Opally reads incoming messages – email, website chat, phone calls – pulls live data from your property management system (availability, rates, policies, guest history), and drafts a reply that sounds like your team wrote it. The draft appears right inside Gmail or Outlook. Your staff review it, adjust if needed, and send. No new system to learn. No workflow to change.

Hotels using Opally are cutting email handling time by around 70 per cent. But the number that matters more is the replies that now actually get sent – the ones that used to sit in the inbox for hours while staff were busy doing everything else.

We also handle the after-hours gap. Our chatbot answers website visitors around the clock with live availability and rates, in over 50 languages. The voice assistant picks up routine calls – directions, check-in times, breakfast hours – so the phone isn’t pulling your team away from guests who are standing right in front of them.

The independent advantage

Here’s the thing that gets lost in all the consolidation headlines: guests choose independent hotels for a reason.

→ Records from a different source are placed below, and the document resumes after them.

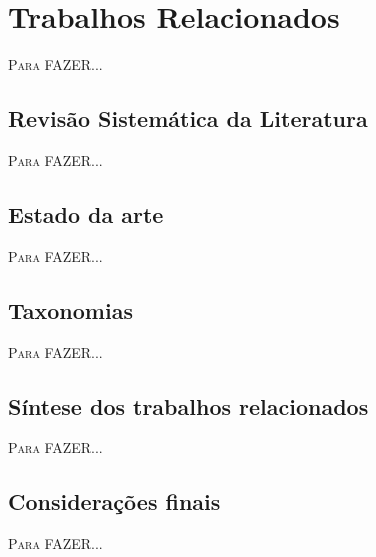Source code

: \chapter{Trabalhos Relacionados} \label{chap:Trabalhos}
\lettrine{P}{ara} FAZER...

\section{Revisão Sistemática da Literatura}
\lettrine{P}{ara} FAZER...

\section{Estado da arte}
\lettrine{P}{ara} FAZER...

\section{Taxonomias}
\lettrine{P}{ara} FAZER...

\section{Síntese dos trabalhos relacionados}
\lettrine{P}{ara} FAZER...

\section{Considerações finais}
\lettrine{P}{ara} FAZER...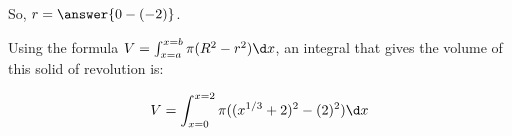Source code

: \documentclass{ximera}
\begin{document}
\begin{exercise}
\begin{exercise}
\begin{exercise}
\begin{exercise}
\begin{multipleChoice}
\end{multipleChoice} 

So, $r= \answer{0-(-2)}$.


\begin{exercise}
Using the formula $V = \int_{x=a}^{x=b} \pi (R^2-r^2) \d x$, an integral that gives the volume of this solid of revolution is:

\[
V = \int_{x=0}^{x=2} \pi((x^{1/3}+2)^2-(2)^2) \d x %
\]

\end{exercise}
\end{exercise}    
\end{exercise}
\end{exercise}
\end{exercise}

\end{document}
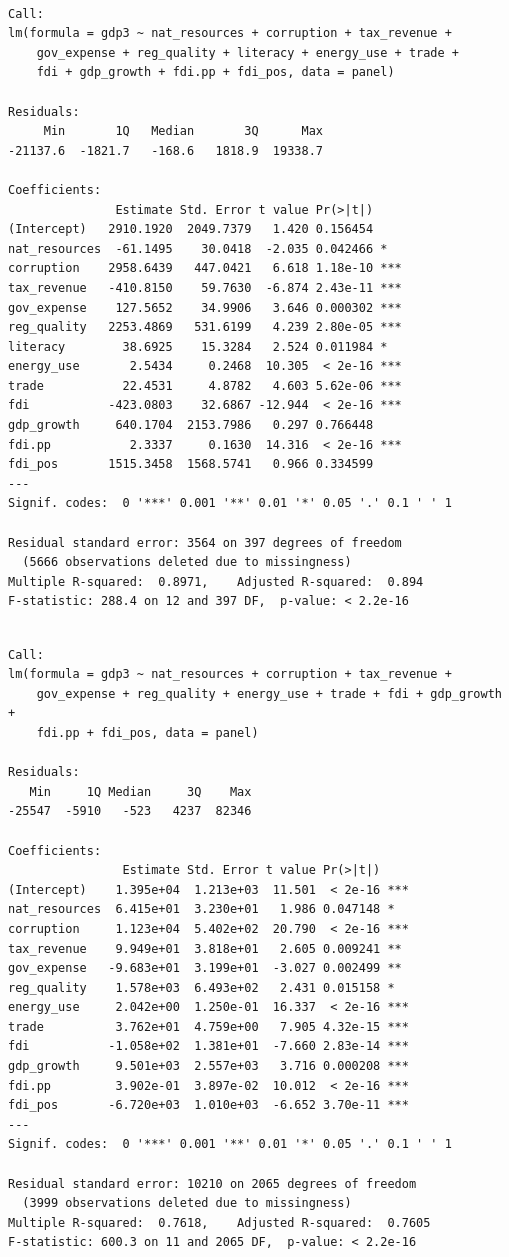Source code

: \documentclass[
  letterpaper,
  DIV=11,
  numbers=noendperiod]{scrartcl}
\begin{document}
\begin{verbatim}

Call:
lm(formula = gdp3 ~ nat_resources + corruption + tax_revenue + 
    gov_expense + reg_quality + literacy + energy_use + trade + 
    fdi + gdp_growth + fdi.pp + fdi_pos, data = panel)

Residuals:
     Min       1Q   Median       3Q      Max 
-21137.6  -1821.7   -168.6   1818.9  19338.7 

Coefficients:
               Estimate Std. Error t value Pr(>|t|)    
(Intercept)   2910.1920  2049.7379   1.420 0.156454    
nat_resources  -61.1495    30.0418  -2.035 0.042466 *  
corruption    2958.6439   447.0421   6.618 1.18e-10 ***
tax_revenue   -410.8150    59.7630  -6.874 2.43e-11 ***
gov_expense    127.5652    34.9906   3.646 0.000302 ***
reg_quality   2253.4869   531.6199   4.239 2.80e-05 ***
literacy        38.6925    15.3284   2.524 0.011984 *  
energy_use       2.5434     0.2468  10.305  < 2e-16 ***
trade           22.4531     4.8782   4.603 5.62e-06 ***
fdi           -423.0803    32.6867 -12.944  < 2e-16 ***
gdp_growth     640.1704  2153.7986   0.297 0.766448    
fdi.pp           2.3337     0.1630  14.316  < 2e-16 ***
fdi_pos       1515.3458  1568.5741   0.966 0.334599    
---
Signif. codes:  0 '***' 0.001 '**' 0.01 '*' 0.05 '.' 0.1 ' ' 1

Residual standard error: 3564 on 397 degrees of freedom
  (5666 observations deleted due to missingness)
Multiple R-squared:  0.8971,    Adjusted R-squared:  0.894 
F-statistic: 288.4 on 12 and 397 DF,  p-value: < 2.2e-16
\end{verbatim}

\begin{verbatim}

Call:
lm(formula = gdp3 ~ nat_resources + corruption + tax_revenue + 
    gov_expense + reg_quality + energy_use + trade + fdi + gdp_growth + 
    fdi.pp + fdi_pos, data = panel)

Residuals:
   Min     1Q Median     3Q    Max 
-25547  -5910   -523   4237  82346 

Coefficients:
                Estimate Std. Error t value Pr(>|t|)    
(Intercept)    1.395e+04  1.213e+03  11.501  < 2e-16 ***
nat_resources  6.415e+01  3.230e+01   1.986 0.047148 *  
corruption     1.123e+04  5.402e+02  20.790  < 2e-16 ***
tax_revenue    9.949e+01  3.818e+01   2.605 0.009241 ** 
gov_expense   -9.683e+01  3.199e+01  -3.027 0.002499 ** 
reg_quality    1.578e+03  6.493e+02   2.431 0.015158 *  
energy_use     2.042e+00  1.250e-01  16.337  < 2e-16 ***
trade          3.762e+01  4.759e+00   7.905 4.32e-15 ***
fdi           -1.058e+02  1.381e+01  -7.660 2.83e-14 ***
gdp_growth     9.501e+03  2.557e+03   3.716 0.000208 ***
fdi.pp         3.902e-01  3.897e-02  10.012  < 2e-16 ***
fdi_pos       -6.720e+03  1.010e+03  -6.652 3.70e-11 ***
---
Signif. codes:  0 '***' 0.001 '**' 0.01 '*' 0.05 '.' 0.1 ' ' 1

Residual standard error: 10210 on 2065 degrees of freedom
  (3999 observations deleted due to missingness)
Multiple R-squared:  0.7618,    Adjusted R-squared:  0.7605 
F-statistic: 600.3 on 11 and 2065 DF,  p-value: < 2.2e-16
\end{verbatim}
\end{document}
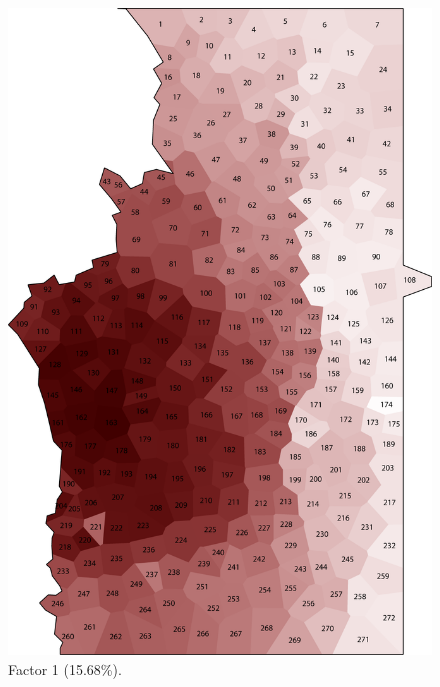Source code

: \documentclass[output=paper]{LSP/langsci}
\begin{document}
\begin{figure}[t]
\includegraphics[height=0.5\textheight]{illustrations/pickl_fig2}
\caption{Factor 1 (15.68\%).}
\label{fig:pickl:2}
\end{figure}
\end{document}
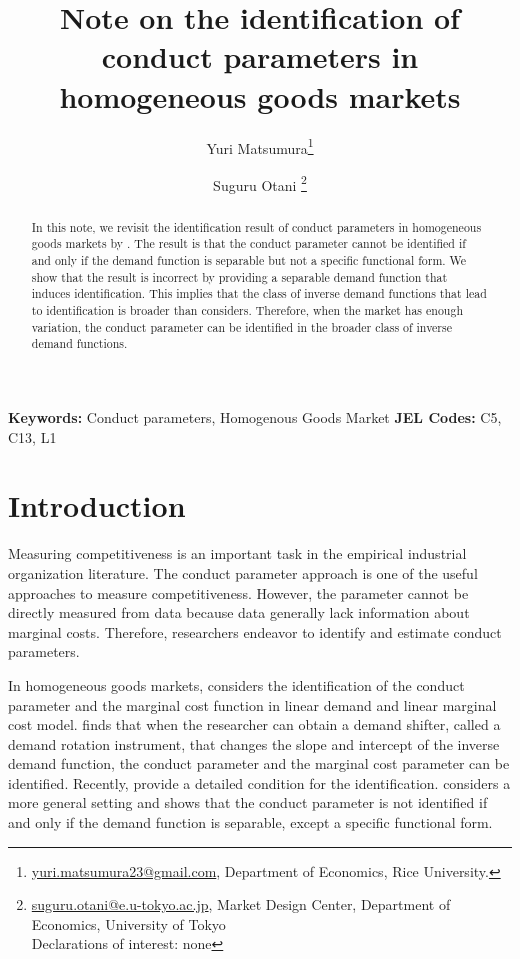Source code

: \documentclass[11pt, a4paper]{article}
\title{Note on the identification of conduct parameters in homogeneous goods markets}
\author{Yuri Matsumura\thanks{\href{mailto:}{yuri.matsumura23@gmail.com}, Department of Economics, Rice University.} \and Suguru Otani \thanks{\href{mailto:}{suguru.otani@e.u-tokyo.ac.jp}, Market Design Center, Department of Economics, University of Tokyo
\\Declarations of interest: none %
}}
\theoremstyle{remark}
\begin{document}
\maketitle
\begin{abstract}
    In this note, we revisit the identification result of conduct parameters in homogeneous goods markets by \citet{lau1982identifying}.
    The result is that the conduct parameter cannot be identified if and only if the demand function is separable but not a specific functional form.
    We show that the result is incorrect by providing a separable demand function that induces identification.
    This implies that the class of inverse demand functions that lead to identification is broader than \citet{lau1982identifying} considers.
    Therefore, when the market has enough variation, the conduct parameter can be identified in the broader class of inverse demand functions.
\end{abstract}

\noindent\textbf{Keywords:} Conduct parameters, Homogenous Goods Market
\vspace{0in}
\newline
\noindent\textbf{JEL Codes:} C5, C13, L1

\bigskip





\section{Introduction}
Measuring competitiveness is an important task in the empirical industrial organization literature.
The conduct parameter approach is one of the useful approaches to measure competitiveness.
However, the parameter cannot be directly measured from data because data generally lack information about marginal costs.
Therefore, researchers endeavor to identify and estimate conduct parameters.

In homogeneous goods markets, \cite{bresnahan1982oligopoly} considers the identification of the conduct parameter and the marginal cost function in linear demand and linear marginal cost model.
\citet{bresnahan1982oligopoly} finds that when the researcher can obtain a demand shifter, called a demand rotation instrument, that changes the slope and intercept of the inverse demand function, the conduct parameter and the marginal cost parameter can be identified.
Recently, \citet{matsumura2023resolving} provide a detailed condition for the identification.
\citet{lau1982identifying} considers a more general setting and shows that the conduct parameter is not identified if and only if the demand function is separable, except a specific functional form.
\end{document}
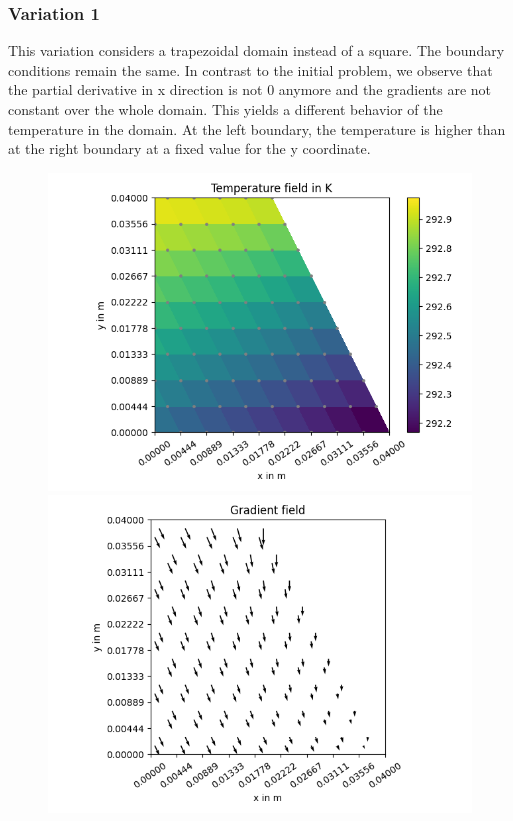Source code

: \documentclass[a4paper,pt]{report}
\begin{document}
\subsubsection*{Variation 1}
This variation considers a trapezoidal domain instead of a square. The boundary conditions remain the same. In contrast to the initial problem, we observe that the partial derivative in x direction is not 0 anymore and the gradients are not constant over the whole domain. This yields a different behavior of the temperature in the domain. At the left boundary, the temperature is higher than at the right boundary at a fixed value for the y coordinate.

\begin{figure}
	\centering
	\includegraphics[scale=0.3]{temperaturefieldV1.png}
	\includegraphics[scale=0.3]{gradientfieldV1.png}

\end{figure}
\end{document}
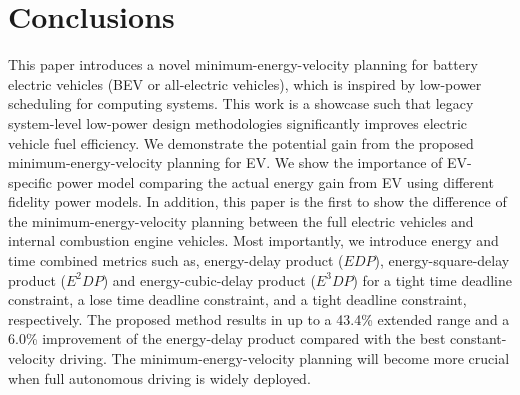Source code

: \documentclass{IEEEtran}
\begin{document}
\section{Conclusions} \label{sec:conclusions}

This paper introduces a novel minimum-energy-velocity planning for battery electric vehicles (BEV or all-electric vehicles), which is inspired by low-power scheduling for computing systems. This work is a showcase such that legacy system-level  low-power design methodologies significantly improves electric vehicle fuel efficiency. We demonstrate the potential gain from the proposed minimum-energy-velocity planning for EV. We show the importance of EV-specific power model  comparing the actual energy gain from EV using different fidelity power models. In addition, this paper is the first to show the difference of the minimum-energy-velocity planning between the full electric vehicles and internal combustion engine vehicles. Most importantly, we introduce energy and time combined metrics such as, energy-delay product ($EDP$), energy-square-delay product ($E^2DP$) and energy-cubic-delay product ($E^3DP$) for a tight time deadline constraint, a lose time deadline constraint, and a tight deadline constraint, respectively. 
The proposed method results in up to a 43.4\% extended range and a  6.0\% improvement of the energy-delay product compared with the best constant-velocity driving. 
The minimum-energy-velocity planning will become more crucial when full autonomous driving is widely deployed.


%




\end{document}
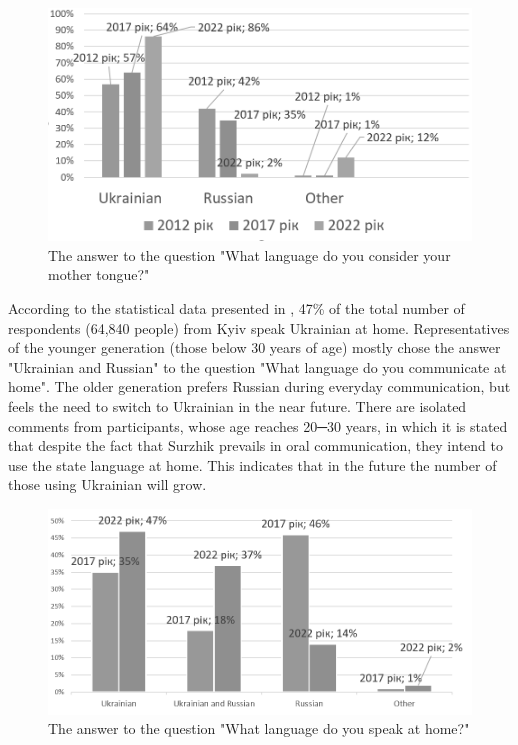 \documentclass[english]{textolivre}
\begin{document}
\begin{figure}[h!]
\centering
\begin{minipage}{.7\textwidth}
 \includegraphics[width=\textwidth]{Fig2.png}
 \caption{The answer to the question "What language do you consider your mother tongue?"}
 \label{fig2}
\end{minipage}
\end{figure}

According to the statistical data presented in , 47\% of the total number of respondents (64,840 people) from Kyiv speak Ukrainian at home. Representatives of the younger generation (those below 30 years of age) mostly chose the answer "Ukrainian and Russian" to the question "What language do you communicate at home". The older generation prefers Russian during everyday communication, but feels the need to switch to Ukrainian in the near future. There are isolated comments from participants, whose age reaches 20─30 years, in which it is stated that despite the fact that Surzhik prevails in oral communication, they intend to use the state language at home. This indicates that in the future the number of those using Ukrainian will grow.

\begin{figure}[h!]
\centering
\begin{minipage}{.7\textwidth}
 \includegraphics[width=\textwidth]{Fig3.png}
 \caption{The answer to the question "What language do you speak at home?"}
 \label{fig3}
\end{minipage}
\end{figure}
\end{document}
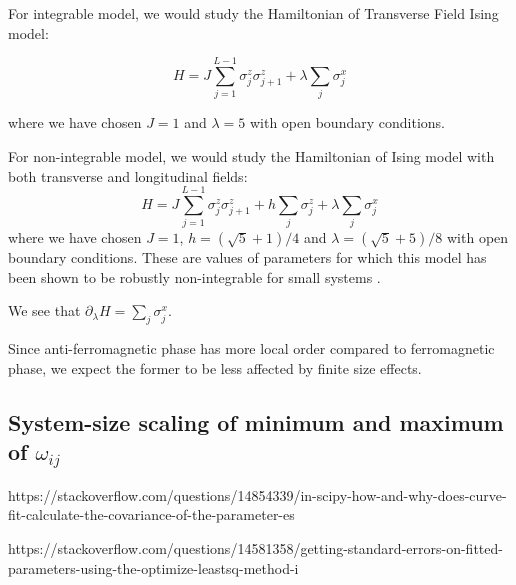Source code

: \documentclass[11pt,a4paper]{article}
\begin{document}
For integrable model, we would study the Hamiltonian of Transverse Field Ising model:

\begin{equation}
H= J \sum_{j=1}^{L-1} \sigma_j^z \sigma_{j+1}^z + \lambda \sum_{j} \sigma_j^x
\end{equation}


where we have chosen $J=1$ and $\lambda=5$ with open boundary conditions.

For non-integrable model, we would study the Hamiltonian of Ising model with both transverse and longitudinal fields:
\begin{equation}
H= J \sum_{j=1}^{L-1} \sigma_j^z \sigma_{j+1}^z + h\sum_{j} \sigma_j^z +\lambda \sum_{j} \sigma_j^x 
\end{equation}
%
where we have chosen $J=1$, $h= (\sqrt{5}+1)/4$ and $\lambda=(\sqrt{5}+5)/8$ with open boundary conditions. These are values of parameters for which this model has been shown to be robustly non-integrable for small systems \cite{kim2013ballistic}.

We see that $\partial_{\lambda}H =  \sum_{j} \sigma_j^x  $.

Since anti-ferromagnetic phase has more local order compared to ferromagnetic phase, we expect the former to be less affected by finite size effects.


\subsection{System-size scaling of minimum and maximum of $\omega_{ij}$}

 
https://stackoverflow.com/questions/14854339/in-scipy-how-and-why-does-curve-fit-calculate-the-covariance-of-the-parameter-es

https://stackoverflow.com/questions/14581358/getting-standard-errors-on-fitted-parameters-using-the-optimize-leastsq-method-i 
 
\end{document}
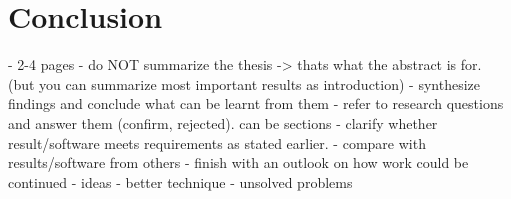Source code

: \chapter{Conclusion}

- 2-4 pages
- do NOT summarize the thesis -> thats what the abstract is for. (but you can summarize most important results as introduction)
- synthesize findings and conclude what can be learnt from them
- refer to research questions and answer them (confirm, rejected). can be sections
- clarify whether result/software meets requirements as stated earlier.
- compare with results/software from others
- finish with an outlook on how work could be continued
  - ideas
  - better technique
  - unsolved problems
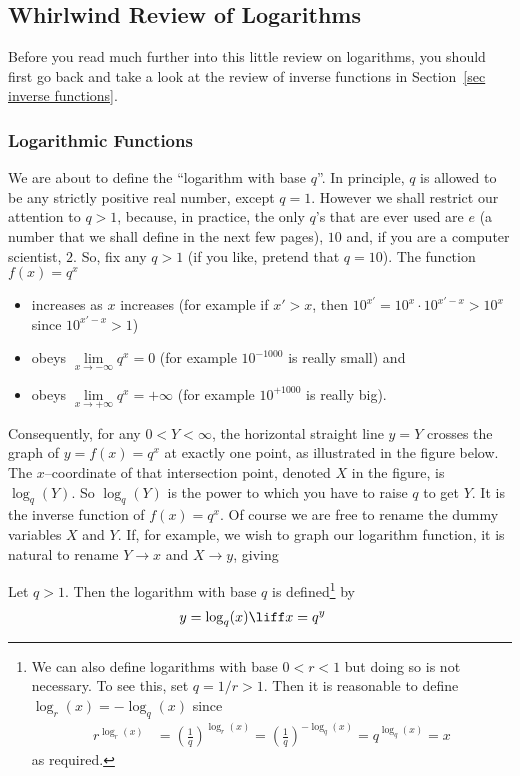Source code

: \subsection*{Whirlwind Review of Logarithms}
Before you read much further into this little review on logarithms,
you should first go back and take a look at the review of inverse
functions in Section~\ref{sec inverse  functions}.
\subsubsection*{Logarithmic Functions}
We are about to define the ``logarithm with base $q$''.
In principle, $q$ is allowed to be any strictly positive real
number, except $q=1$. However we shall restrict our attention
to $q>1$, because, in practice, the only $q$'s that are ever
used are $e$ (a number that we shall define in the next few pages),
$10$ and, if you are a computer scientist, $2$.
So, fix any $q>1$ (if you like, pretend that $q=10$). The function
$f(x)=q^x$
\begin{itemize}
\item increases as $x$ increases (for example if $x'>x$, then
                          $10^{x'} = 10^x \cdot 10^{x'-x} >10^x$ since
                          $10^{x'-x}>1$)
\item obeys $\lim\limits_{x\rightarrow-\infty} q^x=0$ (for
                        example $10^{-1000}$ is really small) and
\item obeys $\lim\limits_{x\rightarrow+\infty} q^x=+\infty$ (for
                        example $10^{+1000}$ is really big).
\end{itemize}
Consequently, for any $0<Y<\infty$, the horizontal straight line
$y=Y$ crosses the graph of $y=f(x)=q^x$ at exactly one point,
as illustrated in the figure below.
The $x$--coordinate of that
intersection point, denoted $X$ in the figure, is $\log_q(Y)$.
So $\log_q(Y)$ is the power to which you have to raise $q$ to get $Y$.
It is the inverse function of $f(x)=q^x$. Of course we are free
to rename the dummy variables $X$ and $Y$. If, for example,
we wish to graph our logarithm function, it is natural to rename
$Y\rightarrow x$ and $X\rightarrow y$, giving
\begin{defn}\label{def_2_7_1}
Let $q>1$. Then the logarithm with base $q$ is defined\footnote{
We can also define logarithms with base $0<r<1$ but doing so is not necessary.
To see this, set $q=1/r>1$. Then it is reasonable to define $\log_r(x) = -
\log_q(x)$ since
\begin{align*}
  r^{\log_r(x)}
  &= \left(\frac{1}{q}\right)^{\log_r(x)}
  = \left(\frac{1}{q}\right)^{-\log_q(x)}
  = q^{\log_q(x)} = x
\end{align*}
as required.
} by
 \begin{align*}
  y=\log_q(x) & \liff x=q^y
\end{align*}
\end{defn}
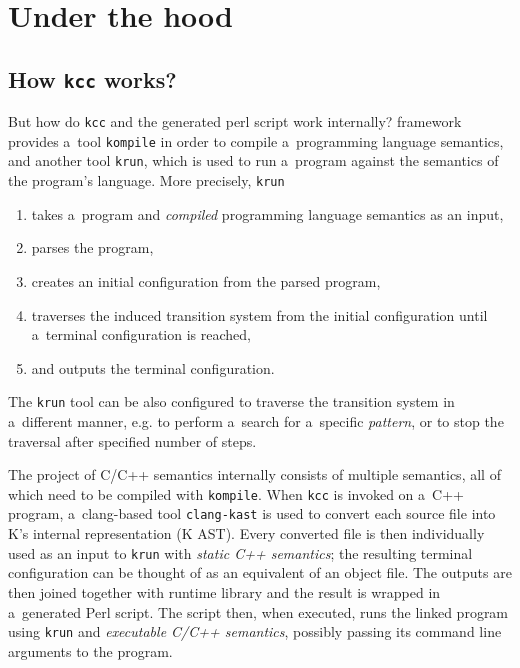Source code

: \documentclass{fithesis3}
\newcommand{\krun}{\texttt{krun}\xspace}
\newcommand{\kompile}{\texttt{kompile}\xspace}
\newcommand{\clangKast}{\texttt{clang-kast}\xspace}
\newcommand{\kcc}{\texttt{kcc}\xspace}
\begin{document}

\section{Under the hood}

\subsection{How \kcc works?}

But how do \kcc and the generated perl script work internally? \K framework provides a~tool \kompile in order to compile a~programming language semantics, and another tool \krun, which is used to run a~program against the semantics of the program's language. More precisely, \krun 
\begin{enumerate}
\item takes a~program and \textit{compiled} programming language semantics as an input,
\item parses the program,
\item creates an initial configuration from the parsed program,
\item traverses the induced transition system from the initial configuration until a~terminal configuration is reached,
\item and outputs the terminal configuration.
\end{enumerate}
The \krun tool can be also configured to traverse the transition system in a~different manner, e.g. to perform a~search for a~specific \textit{pattern}, or to stop the traversal after specified number of steps.

The project of C/C++ semantics internally consists of multiple \K semantics, all of which need to be compiled with \kompile. When \kcc is invoked on a~C++ program, a~clang-based tool \clangKast is used to convert each source file into K's internal representation (K AST). Every converted file is then individually used as an input to \krun with \textit{static C++ semantics}; the resulting terminal configuration can be thought of as an equivalent of an object file. The outputs are then joined together with runtime library and the result is wrapped in a~generated Perl script. The script then, when executed, runs the linked program using \krun and \textit{executable C/C++ semantics}, possibly passing its command line arguments to the program.
\end{document}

They want personality, not a loyalty programme. They want to feel like someone actually cares, not like they’ve been triaged by an algorithm.

That’s an advantage no chain can buy. But it only works if you have the time and capacity to deliver on it. The irony is that the things that make independent hotels special – the personal touch, the thoughtful communication, the feeling that somebody knows your name – are exactly the things that disappear when your team is buried in admin.

The question isn’t whether to use technology. It’s whether you’re using it to protect the thing that makes your hotel worth booking in the first place.

Gustav Søgård is the founder and CEO of Opally, an AI-powered guest communication platform for hotels, based in Copenhagen.